The velvet-lined case enshrined Aunt Jane in the bloom of her youth. It was a young woman of twenty or twenty-five, seated in a straight-backed chair, with her hands encased in black lace mitts and folded in the lap of her striped silk gown. The forehead was high, protruding slightly, the eyes rather small, and very dark, the nose straight, and the little chin exceedingly firm and determined. There was an expression of maidenly wistfulness somewhere, which Ruth could not definitely locate, but there was no hint of it in the chin.

“Poor little Aunt Jane,” said Ruth. “Life never would be easy for her.”

“No,” returned Miss Ainslie, “but she would not let anyone know.”

Ruth strolled over to the window, thinking that she must be going, and Miss Ainslie still held the picture in her hand. “She had a lover, didn't she?” asked Ruth, idly.

“I-I-think so,” answered the other, unwillingly. “You remember we quarrelled.”

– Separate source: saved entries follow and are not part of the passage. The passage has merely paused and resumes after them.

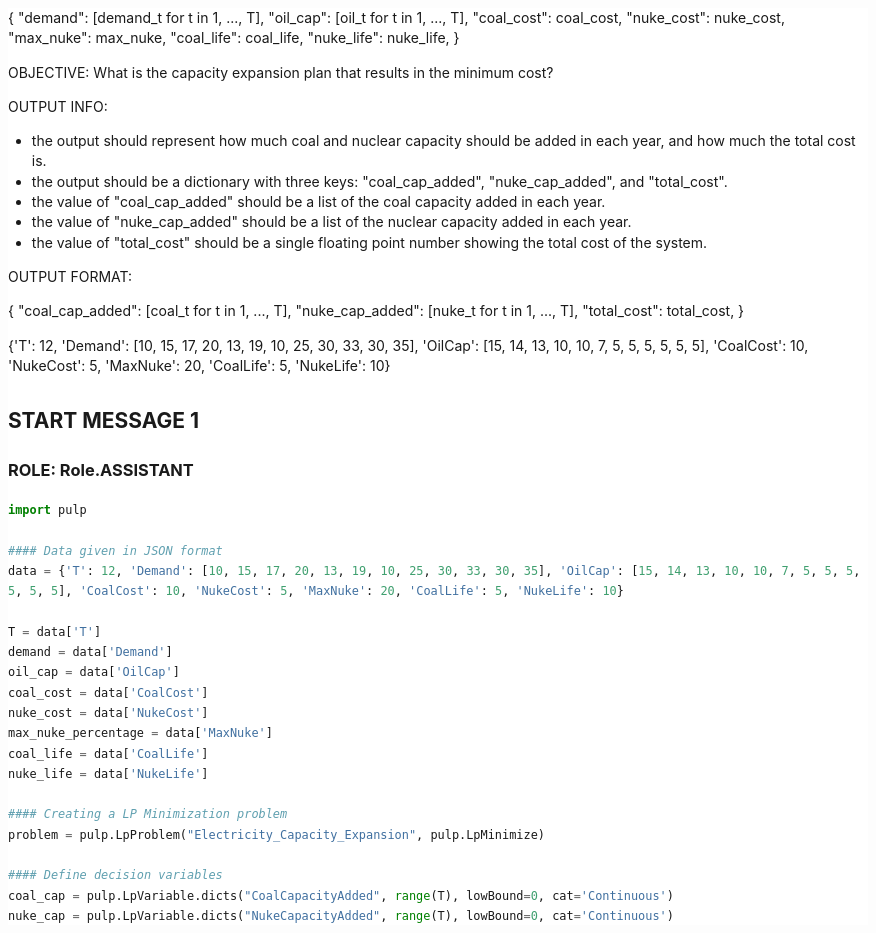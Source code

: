 {
    "demand": [demand_t for t in 1, ..., T],
    "oil_cap": [oil_t for t in 1, ..., T],
    "coal_cost": coal_cost,
    "nuke_cost": nuke_cost,
    "max_nuke": max_nuke,
    "coal_life": coal_life,
    "nuke_life": nuke_life,
}


OBJECTIVE: What is the capacity expansion plan that results in the minimum cost?


OUTPUT INFO:

- the output should represent how much coal and nuclear capacity should be added in each year, and how much the total cost is.
- the output should be a dictionary with three keys: "coal_cap_added", "nuke_cap_added", and "total_cost".
- the value of "coal_cap_added" should be a list of the coal capacity added in each year.
- the value of "nuke_cap_added" should be a list of the nuclear capacity added in each year.
- the value of "total_cost" should be a single floating point number showing the total cost of the system.


OUTPUT FORMAT:

{
    "coal_cap_added": [coal_t for t in 1, ..., T],
    "nuke_cap_added": [nuke_t for t in 1, ..., T],
    "total_cost": total_cost,
}


</DESCRIPTION>
<DATA>
{'T': 12, 'Demand': [10, 15, 17, 20, 13, 19, 10, 25, 30, 33, 30, 35], 'OilCap': [15, 14, 13, 10, 10, 7, 5, 5, 5, 5, 5, 5], 'CoalCost': 10, 'NukeCost': 5, 'MaxNuke': 20, 'CoalLife': 5, 'NukeLife': 10}</DATA>


## START MESSAGE 1 
### ROLE: Role.ASSISTANT
```python
import pulp

#### Data given in JSON format
data = {'T': 12, 'Demand': [10, 15, 17, 20, 13, 19, 10, 25, 30, 33, 30, 35], 'OilCap': [15, 14, 13, 10, 10, 7, 5, 5, 5, 5, 5, 5], 'CoalCost': 10, 'NukeCost': 5, 'MaxNuke': 20, 'CoalLife': 5, 'NukeLife': 10}

T = data['T']
demand = data['Demand']
oil_cap = data['OilCap']
coal_cost = data['CoalCost']
nuke_cost = data['NukeCost']
max_nuke_percentage = data['MaxNuke']
coal_life = data['CoalLife']
nuke_life = data['NukeLife']

#### Creating a LP Minimization problem
problem = pulp.LpProblem("Electricity_Capacity_Expansion", pulp.LpMinimize)

#### Define decision variables
coal_cap = pulp.LpVariable.dicts("CoalCapacityAdded", range(T), lowBound=0, cat='Continuous')
nuke_cap = pulp.LpVariable.dicts("NukeCapacityAdded", range(T), lowBound=0, cat='Continuous')
```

A young man stopped in the middle of the road, looked at Miss Ainslie's house, and then at the brown one across the hill. From her position in the window, Ruth saw him plainly. He hesitated a moment, then went toward the brown house. She noted that he was a stranger—there was no such topcoat in the village.

“Was his name Winfield?” she asked suddenly, then instantly hated herself for the question.